Work to complete: Exact reproduction required: the lines below from the line with "IP del servidor" to the line with "Si un servidor", both ends included, and no others.

(Data entries)
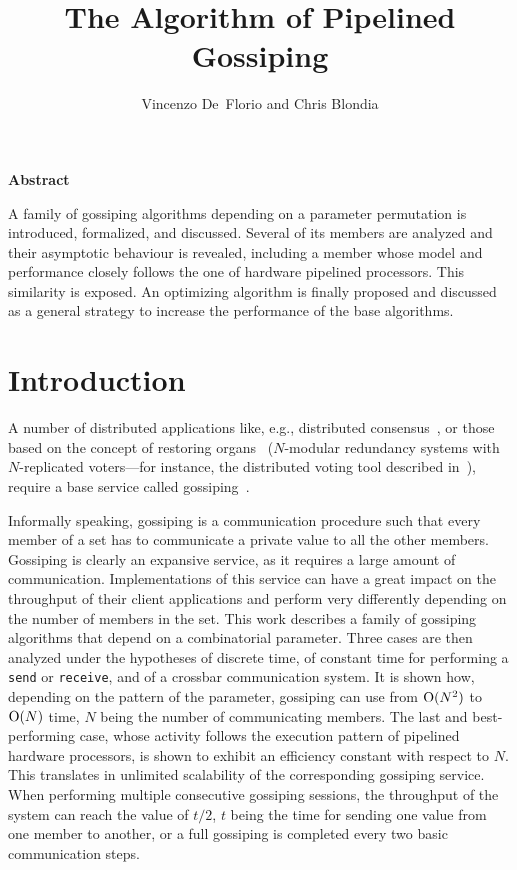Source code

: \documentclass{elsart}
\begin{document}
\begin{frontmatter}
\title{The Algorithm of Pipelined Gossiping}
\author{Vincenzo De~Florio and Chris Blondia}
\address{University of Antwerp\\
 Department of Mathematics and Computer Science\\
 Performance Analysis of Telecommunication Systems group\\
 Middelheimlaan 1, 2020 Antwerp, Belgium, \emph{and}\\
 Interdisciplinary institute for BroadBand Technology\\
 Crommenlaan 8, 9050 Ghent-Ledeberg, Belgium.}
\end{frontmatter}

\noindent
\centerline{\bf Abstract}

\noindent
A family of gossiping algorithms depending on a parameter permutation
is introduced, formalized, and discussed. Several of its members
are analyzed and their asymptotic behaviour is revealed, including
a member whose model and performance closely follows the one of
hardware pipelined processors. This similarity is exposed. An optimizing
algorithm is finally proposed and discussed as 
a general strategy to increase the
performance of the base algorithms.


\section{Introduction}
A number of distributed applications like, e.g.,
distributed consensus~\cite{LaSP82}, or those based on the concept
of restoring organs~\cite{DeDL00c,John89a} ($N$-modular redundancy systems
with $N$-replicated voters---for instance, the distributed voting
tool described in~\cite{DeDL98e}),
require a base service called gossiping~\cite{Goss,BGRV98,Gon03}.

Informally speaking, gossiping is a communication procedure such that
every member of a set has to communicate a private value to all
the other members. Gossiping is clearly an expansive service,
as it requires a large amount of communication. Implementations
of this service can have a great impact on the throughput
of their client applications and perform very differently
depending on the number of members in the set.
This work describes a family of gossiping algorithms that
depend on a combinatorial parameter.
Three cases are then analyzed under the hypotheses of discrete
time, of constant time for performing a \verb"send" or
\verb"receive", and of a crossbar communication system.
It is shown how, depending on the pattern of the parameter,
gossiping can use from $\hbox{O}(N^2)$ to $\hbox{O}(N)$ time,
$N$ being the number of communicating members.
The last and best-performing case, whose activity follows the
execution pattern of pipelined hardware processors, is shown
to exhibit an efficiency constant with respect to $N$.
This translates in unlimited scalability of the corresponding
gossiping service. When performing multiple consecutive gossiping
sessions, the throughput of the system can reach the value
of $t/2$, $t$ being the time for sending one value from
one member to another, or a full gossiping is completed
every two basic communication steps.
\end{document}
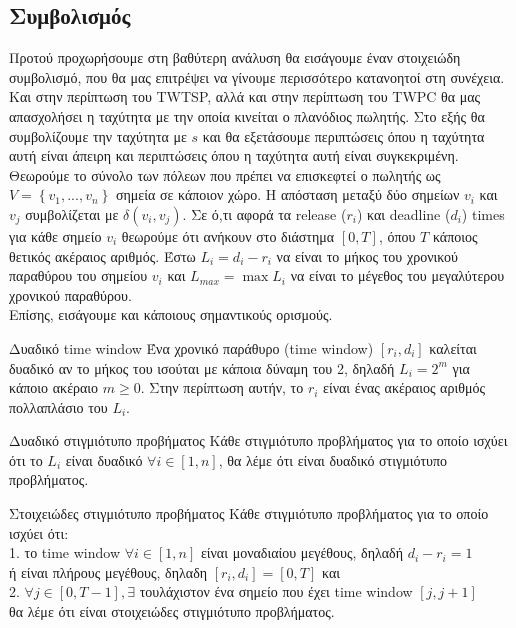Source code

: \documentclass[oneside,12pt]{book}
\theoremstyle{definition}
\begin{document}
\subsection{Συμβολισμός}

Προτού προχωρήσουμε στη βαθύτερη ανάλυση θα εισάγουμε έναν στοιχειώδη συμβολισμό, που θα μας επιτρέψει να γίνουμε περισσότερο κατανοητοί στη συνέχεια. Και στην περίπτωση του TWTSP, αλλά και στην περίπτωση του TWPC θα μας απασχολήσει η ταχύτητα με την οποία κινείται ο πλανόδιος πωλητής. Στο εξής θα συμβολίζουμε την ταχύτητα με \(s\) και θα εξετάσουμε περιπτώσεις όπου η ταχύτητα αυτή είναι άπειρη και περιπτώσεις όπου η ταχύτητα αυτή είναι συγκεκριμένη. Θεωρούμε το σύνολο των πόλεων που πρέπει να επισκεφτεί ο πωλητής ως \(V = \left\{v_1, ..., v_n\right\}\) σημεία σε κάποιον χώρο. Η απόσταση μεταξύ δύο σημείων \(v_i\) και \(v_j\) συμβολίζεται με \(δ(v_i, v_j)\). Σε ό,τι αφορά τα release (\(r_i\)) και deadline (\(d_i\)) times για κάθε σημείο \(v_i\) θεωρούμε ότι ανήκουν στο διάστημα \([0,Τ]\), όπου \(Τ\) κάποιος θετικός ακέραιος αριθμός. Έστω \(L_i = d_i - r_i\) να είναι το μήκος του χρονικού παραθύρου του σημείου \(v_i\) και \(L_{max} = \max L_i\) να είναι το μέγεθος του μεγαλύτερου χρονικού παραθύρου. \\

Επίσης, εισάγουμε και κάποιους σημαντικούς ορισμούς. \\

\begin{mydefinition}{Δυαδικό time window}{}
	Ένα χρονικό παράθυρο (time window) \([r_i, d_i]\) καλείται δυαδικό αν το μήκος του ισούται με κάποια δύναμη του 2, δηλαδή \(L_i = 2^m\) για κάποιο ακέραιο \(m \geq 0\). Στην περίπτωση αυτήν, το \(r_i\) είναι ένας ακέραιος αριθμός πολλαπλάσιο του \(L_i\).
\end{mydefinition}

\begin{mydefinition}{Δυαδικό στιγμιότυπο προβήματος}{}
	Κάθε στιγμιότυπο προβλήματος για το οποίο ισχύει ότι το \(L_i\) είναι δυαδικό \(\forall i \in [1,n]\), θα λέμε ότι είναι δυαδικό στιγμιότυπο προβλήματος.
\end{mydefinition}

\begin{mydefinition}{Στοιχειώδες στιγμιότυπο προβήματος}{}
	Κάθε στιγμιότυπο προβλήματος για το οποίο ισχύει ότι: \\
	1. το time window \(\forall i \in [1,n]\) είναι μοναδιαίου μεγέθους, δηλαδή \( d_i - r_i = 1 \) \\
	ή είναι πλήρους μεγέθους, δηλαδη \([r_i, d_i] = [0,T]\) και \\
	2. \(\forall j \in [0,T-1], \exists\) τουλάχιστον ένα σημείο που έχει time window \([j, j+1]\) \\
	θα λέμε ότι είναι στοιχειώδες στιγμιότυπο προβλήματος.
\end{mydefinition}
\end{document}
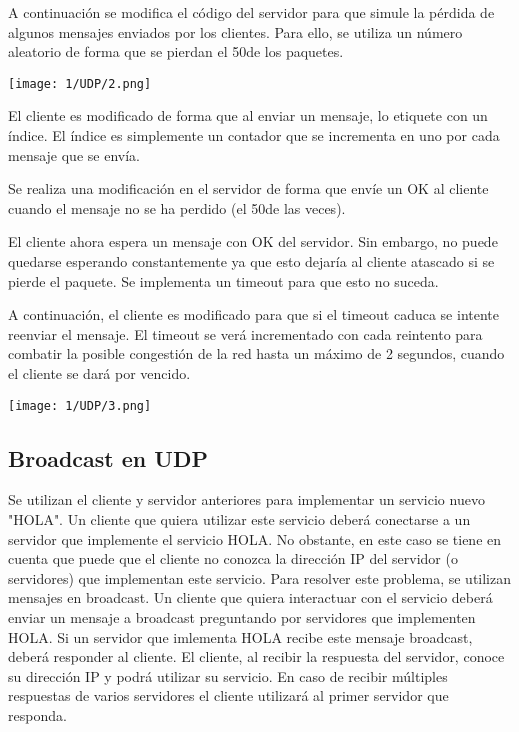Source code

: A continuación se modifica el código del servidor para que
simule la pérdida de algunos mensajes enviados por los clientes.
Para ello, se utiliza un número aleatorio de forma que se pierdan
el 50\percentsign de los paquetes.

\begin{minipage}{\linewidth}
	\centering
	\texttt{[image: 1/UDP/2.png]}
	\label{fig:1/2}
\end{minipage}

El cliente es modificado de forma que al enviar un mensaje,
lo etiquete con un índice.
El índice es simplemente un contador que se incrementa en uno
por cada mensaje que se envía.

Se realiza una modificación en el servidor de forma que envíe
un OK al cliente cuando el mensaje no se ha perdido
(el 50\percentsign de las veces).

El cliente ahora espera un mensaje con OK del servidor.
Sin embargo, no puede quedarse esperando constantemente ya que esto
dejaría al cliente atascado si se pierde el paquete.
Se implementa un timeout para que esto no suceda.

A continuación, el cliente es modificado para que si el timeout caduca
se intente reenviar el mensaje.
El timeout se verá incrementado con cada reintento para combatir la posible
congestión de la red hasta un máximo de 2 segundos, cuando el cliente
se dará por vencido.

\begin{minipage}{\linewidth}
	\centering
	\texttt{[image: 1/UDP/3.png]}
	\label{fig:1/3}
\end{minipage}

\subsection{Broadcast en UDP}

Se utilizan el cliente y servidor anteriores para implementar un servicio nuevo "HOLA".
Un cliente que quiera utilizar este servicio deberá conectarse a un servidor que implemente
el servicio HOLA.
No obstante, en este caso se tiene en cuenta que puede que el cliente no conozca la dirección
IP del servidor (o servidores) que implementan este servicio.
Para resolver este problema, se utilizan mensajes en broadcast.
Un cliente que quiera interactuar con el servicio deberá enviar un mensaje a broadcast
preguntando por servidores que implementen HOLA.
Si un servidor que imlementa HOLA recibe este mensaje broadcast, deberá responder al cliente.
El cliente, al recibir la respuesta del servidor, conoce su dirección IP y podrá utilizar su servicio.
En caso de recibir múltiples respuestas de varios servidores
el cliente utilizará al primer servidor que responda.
==
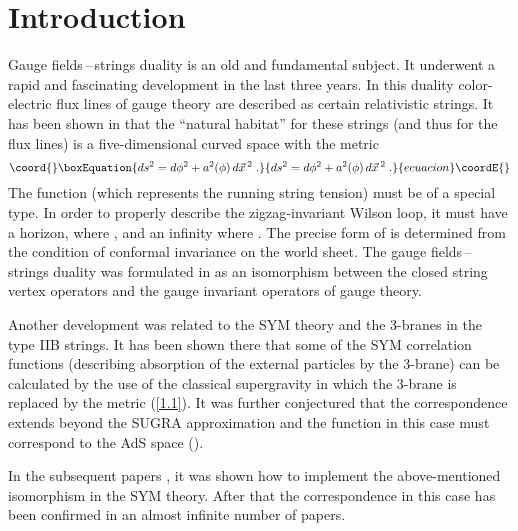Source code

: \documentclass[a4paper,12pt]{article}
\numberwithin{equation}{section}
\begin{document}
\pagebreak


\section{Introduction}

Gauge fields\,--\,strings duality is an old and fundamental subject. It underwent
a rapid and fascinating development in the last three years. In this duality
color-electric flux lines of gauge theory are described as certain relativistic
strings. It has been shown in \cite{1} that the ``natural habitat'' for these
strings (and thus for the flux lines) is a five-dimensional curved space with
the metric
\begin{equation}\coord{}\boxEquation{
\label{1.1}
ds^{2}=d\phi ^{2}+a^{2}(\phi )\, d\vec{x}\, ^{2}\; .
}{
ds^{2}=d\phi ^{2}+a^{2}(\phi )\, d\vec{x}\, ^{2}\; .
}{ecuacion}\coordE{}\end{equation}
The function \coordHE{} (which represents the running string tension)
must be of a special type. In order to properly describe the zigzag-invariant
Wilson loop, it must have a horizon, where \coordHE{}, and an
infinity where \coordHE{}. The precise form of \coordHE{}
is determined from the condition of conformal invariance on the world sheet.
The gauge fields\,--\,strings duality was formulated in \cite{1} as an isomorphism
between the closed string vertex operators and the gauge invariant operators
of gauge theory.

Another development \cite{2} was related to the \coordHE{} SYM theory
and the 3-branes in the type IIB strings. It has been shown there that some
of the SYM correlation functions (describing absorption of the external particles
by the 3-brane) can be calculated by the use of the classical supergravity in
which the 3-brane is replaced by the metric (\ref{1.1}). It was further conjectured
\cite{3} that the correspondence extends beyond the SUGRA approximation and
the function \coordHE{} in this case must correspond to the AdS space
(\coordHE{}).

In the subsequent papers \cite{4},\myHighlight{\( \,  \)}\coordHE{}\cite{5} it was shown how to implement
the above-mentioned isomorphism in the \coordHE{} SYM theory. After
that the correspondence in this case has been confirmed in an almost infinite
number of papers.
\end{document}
==
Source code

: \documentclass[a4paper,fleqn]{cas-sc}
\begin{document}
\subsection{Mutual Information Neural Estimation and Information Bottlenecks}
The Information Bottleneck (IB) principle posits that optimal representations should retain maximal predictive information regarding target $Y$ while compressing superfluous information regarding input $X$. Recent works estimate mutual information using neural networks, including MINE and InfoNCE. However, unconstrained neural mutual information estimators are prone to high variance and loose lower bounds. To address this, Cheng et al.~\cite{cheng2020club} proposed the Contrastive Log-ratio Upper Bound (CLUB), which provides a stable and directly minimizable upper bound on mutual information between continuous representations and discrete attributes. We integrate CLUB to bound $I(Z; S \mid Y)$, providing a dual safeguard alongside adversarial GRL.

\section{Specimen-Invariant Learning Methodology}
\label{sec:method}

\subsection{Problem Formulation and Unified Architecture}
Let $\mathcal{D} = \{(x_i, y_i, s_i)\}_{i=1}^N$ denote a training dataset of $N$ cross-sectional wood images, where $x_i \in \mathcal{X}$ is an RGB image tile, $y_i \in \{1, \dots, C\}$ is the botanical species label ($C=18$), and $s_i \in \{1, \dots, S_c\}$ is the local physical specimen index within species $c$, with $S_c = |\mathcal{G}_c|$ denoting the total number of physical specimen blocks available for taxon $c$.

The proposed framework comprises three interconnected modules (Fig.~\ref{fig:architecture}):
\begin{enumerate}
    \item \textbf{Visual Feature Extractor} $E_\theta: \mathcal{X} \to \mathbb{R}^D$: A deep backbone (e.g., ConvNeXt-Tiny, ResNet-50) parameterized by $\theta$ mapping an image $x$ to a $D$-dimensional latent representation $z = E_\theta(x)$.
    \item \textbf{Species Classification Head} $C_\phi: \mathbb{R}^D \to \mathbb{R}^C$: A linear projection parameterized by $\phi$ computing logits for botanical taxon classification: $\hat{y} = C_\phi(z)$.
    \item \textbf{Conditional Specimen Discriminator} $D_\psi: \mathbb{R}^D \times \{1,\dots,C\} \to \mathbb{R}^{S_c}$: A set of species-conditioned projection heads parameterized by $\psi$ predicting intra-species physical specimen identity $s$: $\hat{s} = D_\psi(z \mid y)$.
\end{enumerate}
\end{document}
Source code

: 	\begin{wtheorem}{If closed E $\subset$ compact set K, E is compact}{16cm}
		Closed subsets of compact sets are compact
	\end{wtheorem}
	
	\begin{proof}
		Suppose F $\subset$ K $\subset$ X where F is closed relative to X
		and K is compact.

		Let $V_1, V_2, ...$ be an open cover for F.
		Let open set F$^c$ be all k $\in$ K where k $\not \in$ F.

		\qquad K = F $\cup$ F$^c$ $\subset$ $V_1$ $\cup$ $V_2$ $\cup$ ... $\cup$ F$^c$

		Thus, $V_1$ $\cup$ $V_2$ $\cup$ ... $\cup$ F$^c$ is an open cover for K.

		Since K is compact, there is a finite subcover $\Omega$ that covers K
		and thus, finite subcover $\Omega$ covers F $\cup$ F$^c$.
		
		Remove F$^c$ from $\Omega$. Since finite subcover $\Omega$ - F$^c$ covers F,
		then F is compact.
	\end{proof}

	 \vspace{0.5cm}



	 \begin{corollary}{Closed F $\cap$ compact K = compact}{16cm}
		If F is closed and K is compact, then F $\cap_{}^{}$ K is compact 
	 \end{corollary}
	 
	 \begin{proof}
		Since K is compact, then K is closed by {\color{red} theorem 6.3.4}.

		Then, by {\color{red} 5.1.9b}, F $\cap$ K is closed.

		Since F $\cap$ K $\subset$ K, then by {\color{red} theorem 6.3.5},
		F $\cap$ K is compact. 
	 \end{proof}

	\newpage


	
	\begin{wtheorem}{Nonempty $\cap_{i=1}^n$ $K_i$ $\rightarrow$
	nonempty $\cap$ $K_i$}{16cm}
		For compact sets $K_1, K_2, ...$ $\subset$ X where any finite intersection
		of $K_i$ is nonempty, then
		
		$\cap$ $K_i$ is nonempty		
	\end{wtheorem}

Finished exercise:
IP del servidor (o servidores) que implementan este servicio.
Para resolver este problema, se utilizan mensajes en broadcast.
Un cliente que quiera interactuar con el servicio deberá enviar un mensaje a broadcast
preguntando por servidores que implementen HOLA.
Si un servidor que imlementa HOLA recibe este mensaje broadcast, deberá responder al cliente.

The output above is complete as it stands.